WHAT IS NEEDED |
All that is needed is an exact copy of the lines from the beginning of the data below through the line containing "<heading>WHY LABOUR WAS SCARCE.</heading>", minus the pictures.

RECORDS |
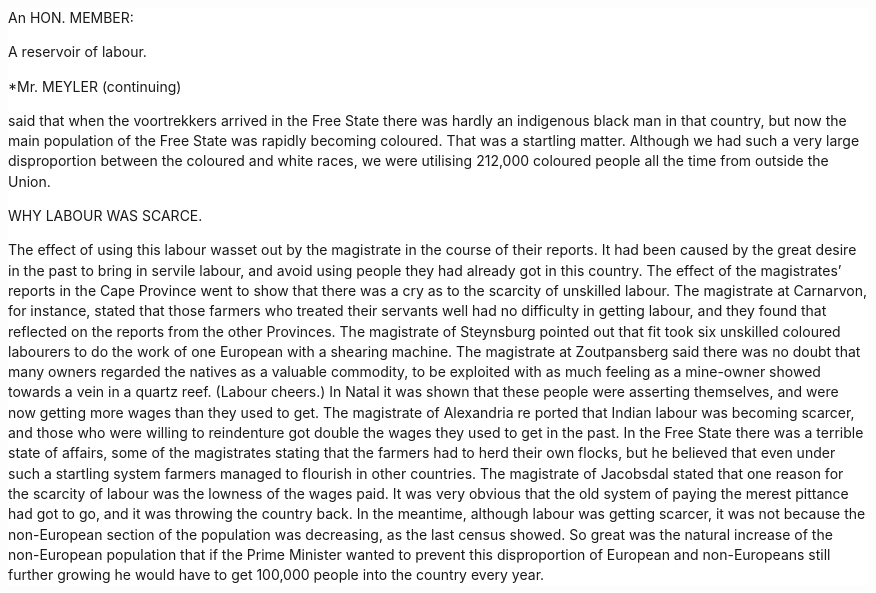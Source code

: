 </speech>

<speech by="#hon_member">

<from>An <person refersTo="hansard_za">HON. MEMBER</person>:</from>

<p>A reservoir of labour.</p>

</speech>

<speech by="#meyler">

<from>*Mr. <person refersTo="hansard_za">MEYLER</person> (continuing)</from>

<p>said that when the voortrekkers arrived in the Free State there was hardly an indigenous black man in that country, but now the main population of the Free State was rapidly becoming coloured. That was a startling matter. Although we had such a very large disproportion between the coloured and white races, we were utilising 212,000 coloured people all the time from outside the Union.</p>

</speech>

</debateSection>

<debateSection name="#why_labour_was_scarce">

<heading>WHY LABOUR WAS SCARCE.</heading>

<p>The effect of using this labour wasset out by the magistrate in the course of their reports. It had been caused by the great desire in the past to bring in servile labour, and avoid using people they had already got in this country. The effect of the magistrates&#x2019; reports in the Cape Province went to show that there was a cry as to the scarcity of unskilled labour. The magistrate at Carnarvon, for instance, stated that those farmers who treated their servants well had no difficulty in getting labour, and they found that reflected on the reports from the other Provinces. The <span class="col_2493-2494" refersTo="page_1253"/>magistrate of Steynsburg pointed out that fit took six unskilled coloured labourers to do the work of one European with a shearing machine. The magistrate at Zoutpansberg said there was no doubt that many owners regarded the natives as a valuable commodity, to be exploited with as much feeling as a mine-owner showed towards a vein in a quartz reef. (Labour cheers.) In Natal it was shown that these people were asserting themselves, and were now getting more wages than they used to get. The magistrate of Alexandria re ported that Indian labour was becoming scarcer, and those who were willing to reindenture got double the wages they used to get in the past. In the Free State there was a terrible state of affairs, some of the magistrates stating that the farmers had to herd their own flocks, but he believed that even under such a startling system farmers managed to flourish in other countries. The magistrate of Jacobsdal stated that one reason for the scarcity of labour was the lowness of the wages paid. It was very obvious that the old system of paying the merest pittance had got to go, and it was throwing the country back. In the meantime, although labour was getting scarcer, it was not because the non-European section of the population was decreasing, as the last census showed. So great was the natural increase of the non-European population that if the Prime Minister wanted to prevent this disproportion of European and non-Europeans still further growing he would have to get 100,000 people into the country every year.</p>
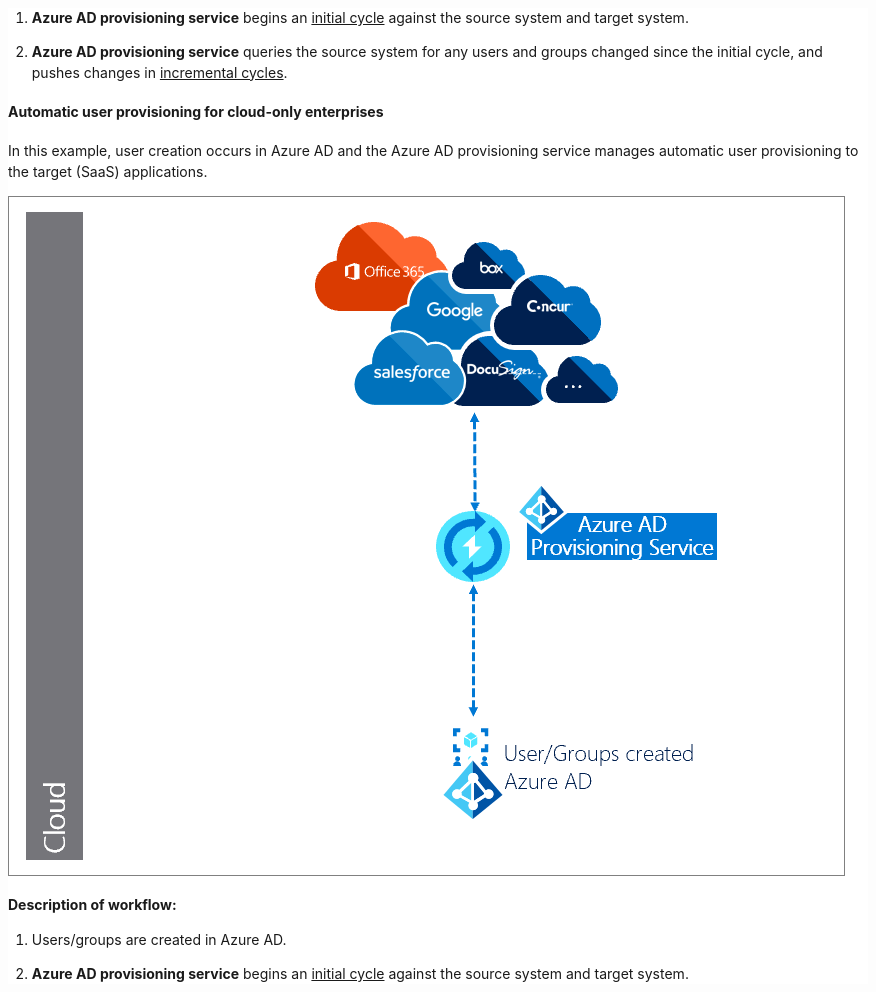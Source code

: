1. **Azure AD provisioning service** begins an [initial cycle](../app-provisioning/user-provisioning.md) against the source system and target system. 

1. **Azure AD provisioning service** queries the source system for any users and groups changed since the initial cycle, and pushes changes in [incremental cycles](../app-provisioning/user-provisioning.md).

#### Automatic user provisioning for cloud-only enterprises

In this example, user creation occurs in Azure AD and the  Azure AD provisioning service manages automatic user provisioning to the target (SaaS) applications.

![Diagram that shows the user/group creation process from an on-premises H R application through the Azure A D Provisioning Service to the target S a a S applications.](./media/plan-auto-user-provisioning/cloudprovisioning.png)

**Description of workflow:**

1. Users/groups are created in Azure AD.

1. **Azure AD provisioning service** begins an [initial cycle](../app-provisioning/user-provisioning.md) against the source system and target system. 
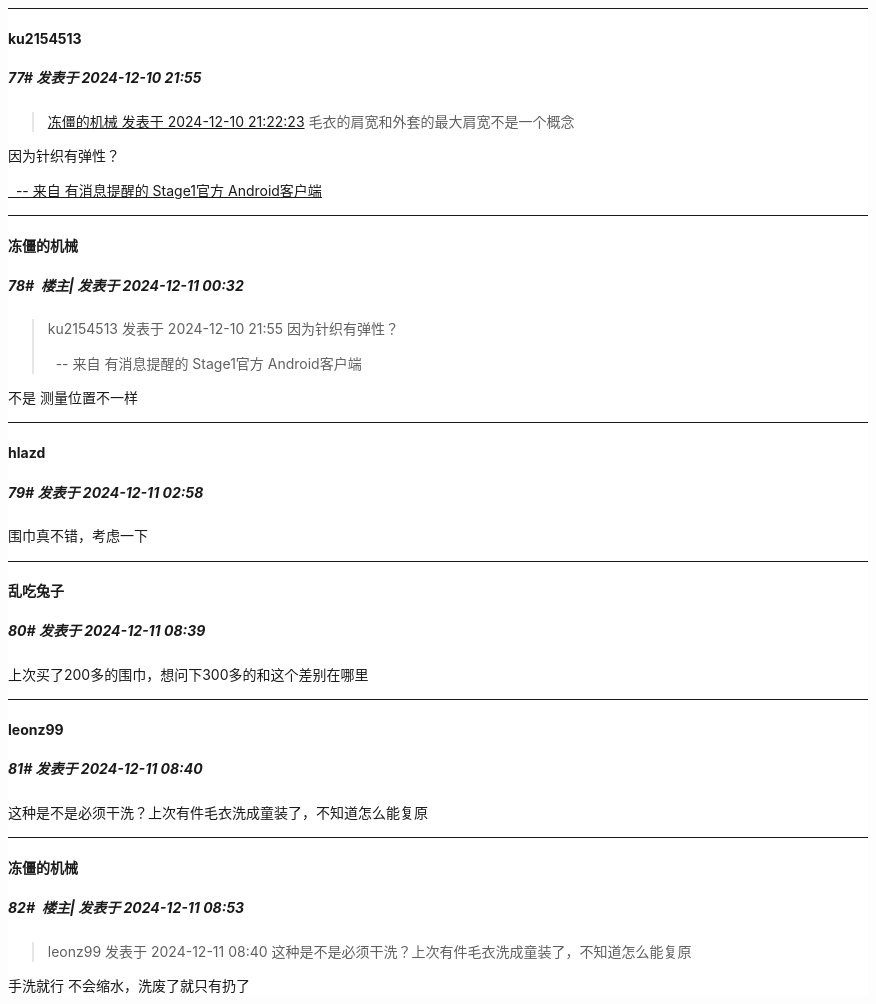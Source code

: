 *****

####  ku2154513  
##### 77#       发表于 2024-12-10 21:55

<blockquote><a href="httphttps://bbs.saraba1st.com/2b/forum.php?mod=redirect&amp;goto=findpost&amp;pid=66892049&amp;ptid=2206443" target="_blank">冻僵的机械 发表于 2024-12-10 21:22:23</a>
毛衣的肩宽和外套的最大肩宽不是一个概念</blockquote>因为针织有弹性？

[  -- 来自 有消息提醒的 Stage1官方 Android客户端](https://www.coolapk.com/apk/140634)


*****

####  冻僵的机械  
##### 78#         楼主| 发表于 2024-12-11 00:32

<blockquote>ku2154513 发表于 2024-12-10 21:55
因为针织有弹性？

  -- 来自 有消息提醒的 Stage1官方 Android客户端</blockquote>
不是 测量位置不一样


*****

####  hlazd  
##### 79#       发表于 2024-12-11 02:58

围巾真不错，考虑一下


*****

####  乱吃兔子  
##### 80#       发表于 2024-12-11 08:39

上次买了200多的围巾，想问下300多的和这个差别在哪里


*****

####  leonz99  
##### 81#       发表于 2024-12-11 08:40

这种是不是必须干洗？上次有件毛衣洗成童装了，不知道怎么能复原


*****

####  冻僵的机械  
##### 82#         楼主| 发表于 2024-12-11 08:53

<blockquote>leonz99 发表于 2024-12-11 08:40
这种是不是必须干洗？上次有件毛衣洗成童装了，不知道怎么能复原</blockquote>
手洗就行 不会缩水，洗废了就只有扔了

EXPECTED OUTPUT |
Source code

: </speech>

<speech by="#hon_member">

<from>An <person refersTo="hansard_za">HON. MEMBER</person>:</from>

<p>A reservoir of labour.</p>

</speech>

<speech by="#meyler">

<from>*Mr. <person refersTo="hansard_za">MEYLER</person> (continuing)</from>

<p>said that when the voortrekkers arrived in the Free State there was hardly an indigenous black man in that country, but now the main population of the Free State was rapidly becoming coloured. That was a startling matter. Although we had such a very large disproportion between the coloured and white races, we were utilising 212,000 coloured people all the time from outside the Union.</p>

</speech>

</debateSection>

<debateSection name="#why_labour_was_scarce">

<heading>WHY LABOUR WAS SCARCE.</heading>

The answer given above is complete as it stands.